If you want to get a more precise feel for what data makes for good queries, you can play around with the Freebase query editor, recently revamped with some useful new features. Better yet, try going to Powerset and asking it about something. Ask how many people live in Paris. Or when Elton John was born:

You’ll quickly find that numerical data lends itself well to queries, as well as the aforementioned domains. New domains are sprouting up all the time, driven by both top-down crawling and bottom-up approaches, like the popular microformats hCard and hCalendar.
#A Literal Problem
But quotations are more tricky. For instance, it wouldn’t be hard to scrape newspaper sites for quotations spoken by people running for public office, and then uploading those quotations with links to their speakers, which would be useful for a variety of sunlight applications.
But even better than simply linking to the speaker would also be linking to relevant topics, so that you could get query for a list of all quotes by people running for public office that are about healthcare, or gay rights, or major league baseball.
But try running the following Al Gore quote through a semantic tagging service :
“A catastrophic storm hit Bangladesh. The year before, the strongest cyclone in more than 50 years hit China …… We’re seeing the consequences that scientists have long predicted might be associated with continual global warming.”
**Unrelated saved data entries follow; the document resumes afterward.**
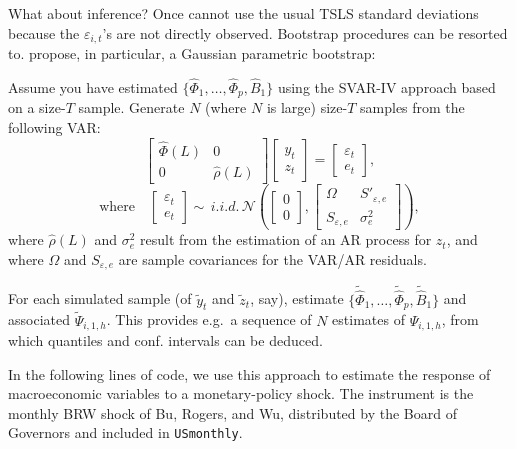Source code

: \documentclass[
  11pt,
]{book}
\theoremstyle{definition}
\theoremstyle{definition}
\theoremstyle{definition}
\theoremstyle{definition}
\theoremstyle{remark}
\begin{document}
What about inference? Once cannot use the usual TSLS standard deviations because the \(\varepsilon_{i,t}\)'s are not directly observed. Bootstrap procedures can be resorted to. \citet{Stock_Watson_2018} propose, in particular, a Gaussian parametric bootstrap:

Assume you have estimated \(\{\widehat{\Phi}_1,\dots,\widehat{\Phi}_p,\widehat{B}_1\}\) using the SVAR-IV approach based on a size-\(T\) sample. Generate \(N\) (where \(N\) is large) size-\(T\) samples from the following VAR:
\[
\left[
\begin{array}{cc}
\widehat{\Phi}(L) & 0 \\
0 & \widehat{\rho}(L)
\end{array}
\right]
\left[
\begin{array}{c}
y_t \\
z_t
\end{array}
\right] =
\left[
\begin{array}{c}
\varepsilon_t \\
e_t
\end{array}
\right],
\]
\[
\mbox{where} \quad \left[
\begin{array}{c}
\varepsilon_t \\
e_t
\end{array}
\right]\sim \, i.i.d.\,\mathcal{N}\left(\left[\begin{array}{c}0\\0\end{array}\right],
\left[\begin{array}{cc}
\Omega & S'_{\varepsilon,e}\\
S_{\varepsilon,e}& \sigma^2_{e}
\end{array}\right]
\right),
\]
where \(\widehat{\rho}(L)\) and \(\sigma^2_{e}\) result from the estimation of an AR process for \(z_t\), and where \(\Omega\) and \(S_{\varepsilon,e}\) are sample covariances for the VAR/AR residuals.

For each simulated sample (of \(\tilde{y}_t\) and \(\tilde{z}_t\), say), estimate \(\{\widetilde{\widehat{\Phi}}_1,\dots,\widetilde{\widehat{\Phi}}_p,\widetilde{\widehat{B}}_1\}\) and associated \(\widetilde{\Psi}_{i,1,h}\). This provides e.g.~a sequence of \(N\) estimates of \(\Psi_{i,1,h}\), from which quantiles and conf. intervals can be deduced.

In the following lines of code, we use this approach to estimate the response of macroeconomic variables to a monetary-policy shock. The instrument is the monthly BRW shock of Bu, Rogers, and Wu, distributed by the Board of Governors and included in \texttt{USmonthly}.
\end{document}
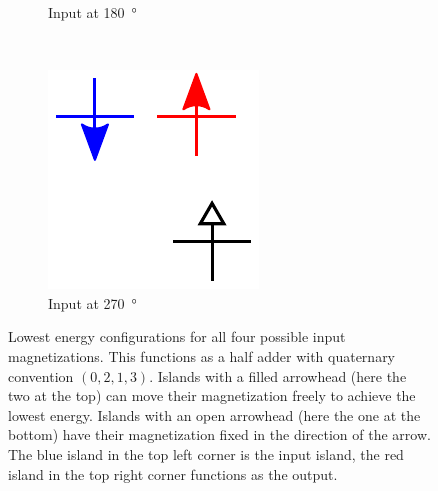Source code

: \documentclass[11pt,a4paper,english]{article}
\newcommand{\rulesep}{\unskip\ \vrule\ }
\begin{document}
\begin{figure}
\begin{subfigure}[t]{0.23\textwidth}
    \caption{Input at \SI{180}{\degree}}
\end{subfigure}
\rulesep
\begin{subfigure}[t]{0.23\textwidth}
    \includegraphics[width=\textwidth]{Figures/half_adder/schematic/000006_inputs_In1_0213/Input 270 deg.pdf}
    \caption{Input at \SI{270}{\degree}}
\end{subfigure}
\caption{Lowest energy configurations for all four possible input magnetizations. This functions as a half adder with quaternary convention $(0,2,1,3)$. Islands with a filled arrowhead (here the two at the top) can move their magnetization freely to achieve the lowest energy. Islands with an open arrowhead (here the one at the bottom) have their magnetization fixed in the direction of the arrow. The blue island in the top left corner is the input island, the red island in the top right corner functions as the output.}
\label{fig:HalfAdder_000006_configurations_In1_0213}
\end{figure}
\end{document}
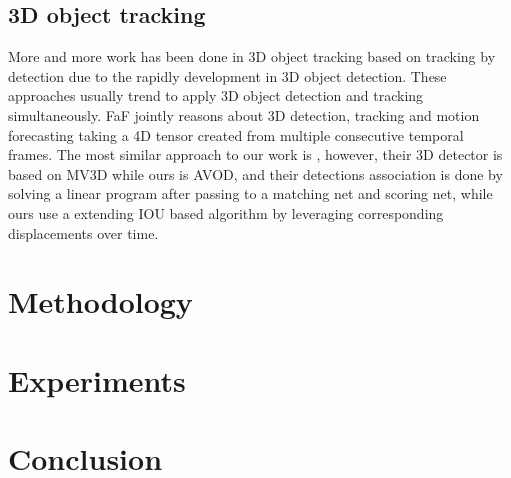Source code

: \documentclass{bmvc2k}
\begin{document}
\subsection{3D object tracking}
More and more work has been done in 3D object tracking based on tracking by detection due to the rapidly development in 3D object detection. These approaches usually trend to apply 3D object detection and tracking simultaneously. FaF \cite{luo2018fast} jointly reasons about 3D detection, tracking and motion forecasting taking a 4D tensor created from multiple consecutive temporal frames. The most similar approach to our work is \cite{frossard2018end}, however, their 3D detector is based on MV3D while ours is AVOD, and their detections association is done by solving a linear program after passing to a matching net and scoring net, while ours use a extending IOU based algorithm \cite{bochinski2018extending} by leveraging corresponding displacements over time.
\section{Methodology}
\label{sec:method}


\section{Experiments}
\label{sec:experiments}


\section{Conclusion}
\label{sec:conclusion}



\end{document}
You get back country entities for China and Bangladesh, and a natural disaster entity for “strongest cyclone”. But what about global warming? Or the environmental movement? Or tropical storms?
For the near future, humans will still be far better than any machine service at making leaps of judgement about what a human thought is really about. Machines are great with keywords, and humans are great with ideas.
This is my hypothesis, and I’d like to back it up with some quantitative data. That’s why I’m asking people playing the game to mark up quotes with Freebase types. I can then compare those to what I get back from automated services. The human computation approach of this experiment is inspired largely by the work of Luis von Ahn - who led the development of the reCaptcha project, and most recently launched some fun tagging games at www.gwap.com.
#Instructions
PullQuotes is simple:
- quotes are loaded, stripped of any identifying information.
- Choose whether you think it’s Mccain or Obama. (Apparently, Hillary is still in the race, but taking out gendered personal pronouns made a lot of the quotes more difficult to read.)
- You’ll then be prompted to optionally add topical tags to the quote, and the link will activate so that you can check out the originating article, and you can always see how you’re doing from the scores tab.
- Google login required to track your score. No, I can’t read your e-mail.
After I see how well it’s working, and see how well it scales on Google App Engine, I’ll flesh out the data inputs, and perhaps add features like a leaderboard. The Mccain/Obama choice is fun for a couple rounds, but it’s really just a “Hello world” type implementation.
I’m also getting some great data back. Although the sample size is limited to the people I’ve personally invited to try out the app, I’m already seeing some interesting results, like the inexplicable difference between identifying quotes in the New York Times vs. The AP.
As more people play with the toy, I may post other interesting statistics I find. Comments or suggestions are welcome, and if you tag up quotes, know that it’s going toward a good/useful cause.